Research output: Contribution to journalArticlepeer-review

49 Scopus citations

Abstract

In vivo replication of rotaviruses is generally limited to enterocytes. Because of this restriction, most blood circulating rotavirus-specific B cells are hypothesized to originate in Peyer's patches and should express the intestinal homing receptor α4β7. To test this hypothesis in humans, we used a flow cytometry assay that identifies antigen-activated (IgD-) B cells (CD19+) that express surface rotavirus-specific immunoglobulin. With this assay we could detect rotavirus-specific B cells in both children and adults with an acute rotavirus (RV) infection. Staining with an anti-α4β7 monoclonal antibody, we could determine that B cells that express rotavirus-specific surface immunoglobulin predominantly express α4β7. The response of rotavirus-specific antibody-secreting cells in the peripheral blood of children and adults with acute rotavirus infection was also studied by ELISPOT. The antibody-secreting cells of children were mainly of the IgM isotype, while the antibody-secreting cells of adults were predominantly of the IgA and IgG isotype. α4β7 + and α4β7- subsets of peripheral blood mononuclear cells were purified using paramagnetic beads and then tested in the ELISPOT assay.

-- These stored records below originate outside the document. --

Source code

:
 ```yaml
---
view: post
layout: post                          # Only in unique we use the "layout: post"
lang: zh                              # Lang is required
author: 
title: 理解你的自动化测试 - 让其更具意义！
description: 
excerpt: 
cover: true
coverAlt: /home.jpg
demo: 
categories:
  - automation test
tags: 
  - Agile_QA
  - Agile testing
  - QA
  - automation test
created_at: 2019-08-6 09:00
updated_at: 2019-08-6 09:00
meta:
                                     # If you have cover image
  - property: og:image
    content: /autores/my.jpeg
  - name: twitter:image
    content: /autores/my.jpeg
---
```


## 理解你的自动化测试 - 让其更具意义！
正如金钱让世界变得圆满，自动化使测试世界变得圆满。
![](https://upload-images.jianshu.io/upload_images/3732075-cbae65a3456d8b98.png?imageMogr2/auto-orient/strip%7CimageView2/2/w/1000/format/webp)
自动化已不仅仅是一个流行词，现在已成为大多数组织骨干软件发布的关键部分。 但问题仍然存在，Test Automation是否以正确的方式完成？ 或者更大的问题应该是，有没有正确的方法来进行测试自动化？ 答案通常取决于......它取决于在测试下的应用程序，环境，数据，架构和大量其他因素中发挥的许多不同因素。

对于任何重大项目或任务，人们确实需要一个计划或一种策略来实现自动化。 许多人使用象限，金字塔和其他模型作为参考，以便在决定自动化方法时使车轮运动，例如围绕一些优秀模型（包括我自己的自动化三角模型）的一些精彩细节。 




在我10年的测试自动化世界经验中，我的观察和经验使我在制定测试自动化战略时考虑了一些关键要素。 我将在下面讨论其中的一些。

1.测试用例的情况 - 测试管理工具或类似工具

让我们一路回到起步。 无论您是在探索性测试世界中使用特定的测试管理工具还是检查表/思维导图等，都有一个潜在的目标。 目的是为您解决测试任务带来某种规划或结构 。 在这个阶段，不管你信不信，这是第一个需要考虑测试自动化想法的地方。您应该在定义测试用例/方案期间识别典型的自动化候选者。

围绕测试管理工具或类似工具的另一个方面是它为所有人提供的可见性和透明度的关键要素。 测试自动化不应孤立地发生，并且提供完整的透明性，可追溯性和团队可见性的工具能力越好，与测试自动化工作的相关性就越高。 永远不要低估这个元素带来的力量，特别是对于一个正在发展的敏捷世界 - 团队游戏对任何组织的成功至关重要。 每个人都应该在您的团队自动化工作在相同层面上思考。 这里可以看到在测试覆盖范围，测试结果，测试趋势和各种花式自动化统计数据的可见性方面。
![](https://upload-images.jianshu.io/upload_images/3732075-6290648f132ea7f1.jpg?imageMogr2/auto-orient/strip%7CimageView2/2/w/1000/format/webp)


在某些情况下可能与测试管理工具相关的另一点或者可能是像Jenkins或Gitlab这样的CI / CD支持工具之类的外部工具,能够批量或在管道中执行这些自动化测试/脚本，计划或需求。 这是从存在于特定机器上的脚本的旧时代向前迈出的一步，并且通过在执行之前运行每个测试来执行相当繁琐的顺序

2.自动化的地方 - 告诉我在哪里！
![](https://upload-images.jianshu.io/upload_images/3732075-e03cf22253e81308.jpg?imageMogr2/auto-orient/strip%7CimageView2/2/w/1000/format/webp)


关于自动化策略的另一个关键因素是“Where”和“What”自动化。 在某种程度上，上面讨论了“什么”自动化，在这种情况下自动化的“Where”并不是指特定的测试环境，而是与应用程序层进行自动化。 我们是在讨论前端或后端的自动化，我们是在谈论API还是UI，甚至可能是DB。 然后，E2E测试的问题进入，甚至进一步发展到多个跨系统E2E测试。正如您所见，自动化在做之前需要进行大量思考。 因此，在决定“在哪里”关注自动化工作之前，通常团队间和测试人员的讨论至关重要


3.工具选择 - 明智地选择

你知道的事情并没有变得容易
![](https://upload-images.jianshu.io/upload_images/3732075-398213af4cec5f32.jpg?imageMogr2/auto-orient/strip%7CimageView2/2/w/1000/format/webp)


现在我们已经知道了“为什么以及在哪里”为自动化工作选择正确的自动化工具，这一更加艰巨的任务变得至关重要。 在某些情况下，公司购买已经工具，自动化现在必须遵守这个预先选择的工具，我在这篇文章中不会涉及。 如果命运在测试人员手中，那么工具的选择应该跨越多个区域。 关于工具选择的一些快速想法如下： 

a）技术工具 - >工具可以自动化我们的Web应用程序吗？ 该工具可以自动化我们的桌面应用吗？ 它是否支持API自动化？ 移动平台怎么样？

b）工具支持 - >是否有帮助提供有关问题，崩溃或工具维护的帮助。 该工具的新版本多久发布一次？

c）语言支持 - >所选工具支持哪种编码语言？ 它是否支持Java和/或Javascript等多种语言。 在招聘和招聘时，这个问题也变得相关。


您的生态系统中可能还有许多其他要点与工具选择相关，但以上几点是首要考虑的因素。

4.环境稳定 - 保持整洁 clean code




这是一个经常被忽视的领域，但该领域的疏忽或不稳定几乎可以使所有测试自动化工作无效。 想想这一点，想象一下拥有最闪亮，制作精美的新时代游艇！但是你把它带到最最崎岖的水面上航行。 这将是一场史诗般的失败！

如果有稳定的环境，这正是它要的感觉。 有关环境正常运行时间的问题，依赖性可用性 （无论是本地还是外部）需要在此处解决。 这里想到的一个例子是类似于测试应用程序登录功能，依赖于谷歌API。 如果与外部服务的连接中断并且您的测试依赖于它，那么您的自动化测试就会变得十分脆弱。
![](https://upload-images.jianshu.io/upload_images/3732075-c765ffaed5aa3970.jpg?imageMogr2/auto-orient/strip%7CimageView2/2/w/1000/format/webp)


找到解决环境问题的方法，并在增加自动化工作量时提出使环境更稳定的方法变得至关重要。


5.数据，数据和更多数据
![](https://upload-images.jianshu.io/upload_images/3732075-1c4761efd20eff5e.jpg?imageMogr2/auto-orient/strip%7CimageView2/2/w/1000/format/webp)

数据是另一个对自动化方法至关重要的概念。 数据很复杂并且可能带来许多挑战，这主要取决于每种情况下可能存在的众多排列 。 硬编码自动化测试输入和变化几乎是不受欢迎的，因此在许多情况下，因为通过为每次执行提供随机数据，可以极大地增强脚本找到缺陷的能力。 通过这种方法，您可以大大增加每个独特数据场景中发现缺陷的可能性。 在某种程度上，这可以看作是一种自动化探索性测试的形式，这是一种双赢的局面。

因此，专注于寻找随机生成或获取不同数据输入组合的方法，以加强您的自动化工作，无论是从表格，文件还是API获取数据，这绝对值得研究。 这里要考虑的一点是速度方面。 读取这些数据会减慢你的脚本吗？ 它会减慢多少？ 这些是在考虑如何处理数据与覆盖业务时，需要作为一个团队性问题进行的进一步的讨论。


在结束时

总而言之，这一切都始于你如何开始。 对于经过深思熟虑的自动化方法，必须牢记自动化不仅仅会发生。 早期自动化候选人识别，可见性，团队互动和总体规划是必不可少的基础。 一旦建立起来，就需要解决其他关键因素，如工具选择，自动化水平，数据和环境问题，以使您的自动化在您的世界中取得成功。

Rotavirus-specific antibody-secreting cells were predominantly present in the α4β7+ subpopulation. The flow cytometry assay we have described will permit future studies to characterize the phenotype of virus-specific B cells and could be useful in the study of the immunogenicity and protective efficacy of RV vaccines and the identification of markers of protective immunity.

Original languageEnglish
Pages (from-to)93-105
Number of pages13
JournalVirology
Volume305
Issue number1
DOIs
StatePublished - 2003

UN SDGs

This output contributes to the following UN Sustainable Development Goals (SDGs)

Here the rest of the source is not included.